» **WORK TO BE COMPLETED**
The reply to the records below should contain exactly the lines from the line with "int (*ndo_validate_addr)(struct net_device" through the line with "void (*ndo_tx_timeout) (struct", and nothing besides.

[[ DATA LISTING open ]]

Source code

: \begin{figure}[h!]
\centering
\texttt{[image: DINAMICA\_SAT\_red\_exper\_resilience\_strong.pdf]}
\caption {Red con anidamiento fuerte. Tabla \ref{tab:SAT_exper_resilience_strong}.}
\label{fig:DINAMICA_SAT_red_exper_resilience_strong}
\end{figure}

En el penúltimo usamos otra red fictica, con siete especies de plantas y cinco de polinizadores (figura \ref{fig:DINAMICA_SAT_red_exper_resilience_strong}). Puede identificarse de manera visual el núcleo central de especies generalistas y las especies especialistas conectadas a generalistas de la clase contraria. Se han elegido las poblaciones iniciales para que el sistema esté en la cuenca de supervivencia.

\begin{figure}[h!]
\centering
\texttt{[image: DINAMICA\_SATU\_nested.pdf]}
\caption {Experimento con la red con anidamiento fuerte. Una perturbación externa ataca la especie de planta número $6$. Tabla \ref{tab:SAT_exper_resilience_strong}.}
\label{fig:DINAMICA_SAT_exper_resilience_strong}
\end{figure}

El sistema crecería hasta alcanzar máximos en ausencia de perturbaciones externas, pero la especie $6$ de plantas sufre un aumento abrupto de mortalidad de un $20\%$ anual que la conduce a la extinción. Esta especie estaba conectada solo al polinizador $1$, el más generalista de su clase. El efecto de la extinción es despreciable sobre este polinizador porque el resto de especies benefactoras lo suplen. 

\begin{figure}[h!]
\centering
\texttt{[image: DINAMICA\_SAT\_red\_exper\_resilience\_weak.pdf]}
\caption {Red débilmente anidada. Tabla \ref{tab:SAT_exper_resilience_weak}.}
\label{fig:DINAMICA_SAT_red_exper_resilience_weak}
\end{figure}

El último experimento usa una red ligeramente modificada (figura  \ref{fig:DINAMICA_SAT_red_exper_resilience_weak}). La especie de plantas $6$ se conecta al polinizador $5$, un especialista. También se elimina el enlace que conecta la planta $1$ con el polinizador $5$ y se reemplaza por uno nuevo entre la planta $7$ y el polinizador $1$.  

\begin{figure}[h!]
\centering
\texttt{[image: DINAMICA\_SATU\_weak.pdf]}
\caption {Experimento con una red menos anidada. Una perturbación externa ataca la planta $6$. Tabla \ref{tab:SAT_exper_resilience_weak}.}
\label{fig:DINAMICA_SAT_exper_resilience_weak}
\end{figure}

[[ DATA LISTING closed ]]
[[ DATA LISTING open ]]

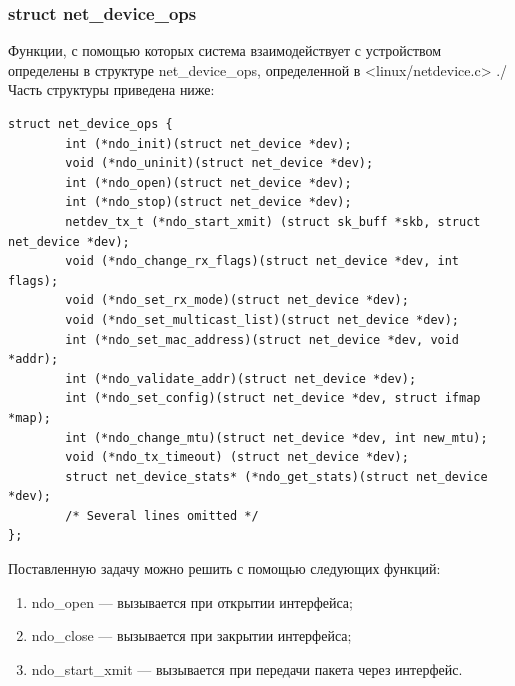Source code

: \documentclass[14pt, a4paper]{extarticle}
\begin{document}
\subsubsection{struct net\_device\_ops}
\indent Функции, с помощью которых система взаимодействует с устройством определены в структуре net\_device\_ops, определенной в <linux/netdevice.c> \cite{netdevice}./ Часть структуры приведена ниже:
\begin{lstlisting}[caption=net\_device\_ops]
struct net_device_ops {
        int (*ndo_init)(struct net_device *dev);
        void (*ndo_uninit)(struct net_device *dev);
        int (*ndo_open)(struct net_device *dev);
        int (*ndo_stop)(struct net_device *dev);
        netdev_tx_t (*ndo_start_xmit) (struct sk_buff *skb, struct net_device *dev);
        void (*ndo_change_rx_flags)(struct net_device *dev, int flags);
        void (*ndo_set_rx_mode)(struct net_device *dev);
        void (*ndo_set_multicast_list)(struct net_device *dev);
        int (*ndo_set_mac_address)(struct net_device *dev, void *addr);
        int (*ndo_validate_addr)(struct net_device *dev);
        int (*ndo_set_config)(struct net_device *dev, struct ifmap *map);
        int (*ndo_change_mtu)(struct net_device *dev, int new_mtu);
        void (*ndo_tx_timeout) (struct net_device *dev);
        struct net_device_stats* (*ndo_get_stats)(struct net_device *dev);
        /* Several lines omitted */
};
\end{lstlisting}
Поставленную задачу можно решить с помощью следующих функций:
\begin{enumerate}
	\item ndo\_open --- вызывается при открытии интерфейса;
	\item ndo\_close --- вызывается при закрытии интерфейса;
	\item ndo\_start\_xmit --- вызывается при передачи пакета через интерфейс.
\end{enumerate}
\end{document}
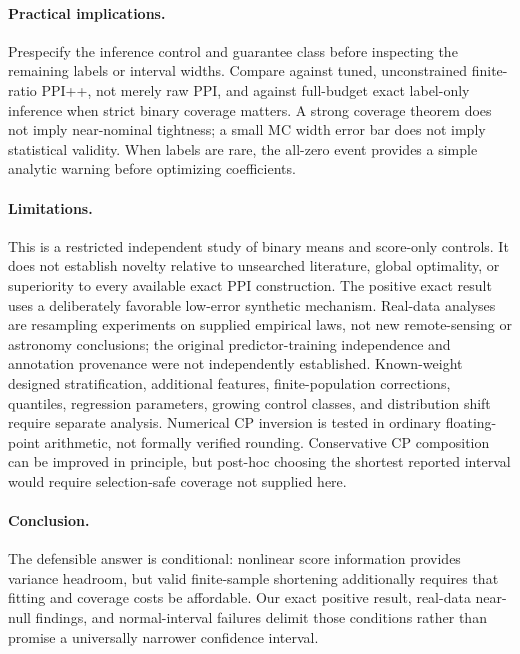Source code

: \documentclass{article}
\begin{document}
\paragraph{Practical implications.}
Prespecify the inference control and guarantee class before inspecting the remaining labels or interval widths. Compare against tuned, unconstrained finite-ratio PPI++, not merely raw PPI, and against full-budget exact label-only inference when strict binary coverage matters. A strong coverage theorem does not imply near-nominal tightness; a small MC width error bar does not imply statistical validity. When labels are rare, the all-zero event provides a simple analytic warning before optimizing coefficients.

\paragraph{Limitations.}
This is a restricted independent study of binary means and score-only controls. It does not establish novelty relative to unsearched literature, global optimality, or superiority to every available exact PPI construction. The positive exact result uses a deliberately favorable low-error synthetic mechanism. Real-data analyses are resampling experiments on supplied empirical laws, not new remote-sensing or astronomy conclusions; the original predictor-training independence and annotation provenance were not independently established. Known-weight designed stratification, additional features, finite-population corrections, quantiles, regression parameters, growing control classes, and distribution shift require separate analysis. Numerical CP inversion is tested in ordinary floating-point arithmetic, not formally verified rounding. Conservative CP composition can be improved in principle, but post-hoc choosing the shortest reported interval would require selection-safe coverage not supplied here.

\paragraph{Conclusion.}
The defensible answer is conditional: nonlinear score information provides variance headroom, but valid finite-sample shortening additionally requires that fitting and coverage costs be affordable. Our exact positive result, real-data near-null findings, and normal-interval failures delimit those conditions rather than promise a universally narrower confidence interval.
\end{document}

[[ DATA LISTING closed ]]

» **WRITTEN REPLY**
        int (*ndo_validate_addr)(struct net_device *dev);
        int (*ndo_set_config)(struct net_device *dev, struct ifmap *map);
        int (*ndo_change_mtu)(struct net_device *dev, int new_mtu);
        void (*ndo_tx_timeout) (struct net_device *dev);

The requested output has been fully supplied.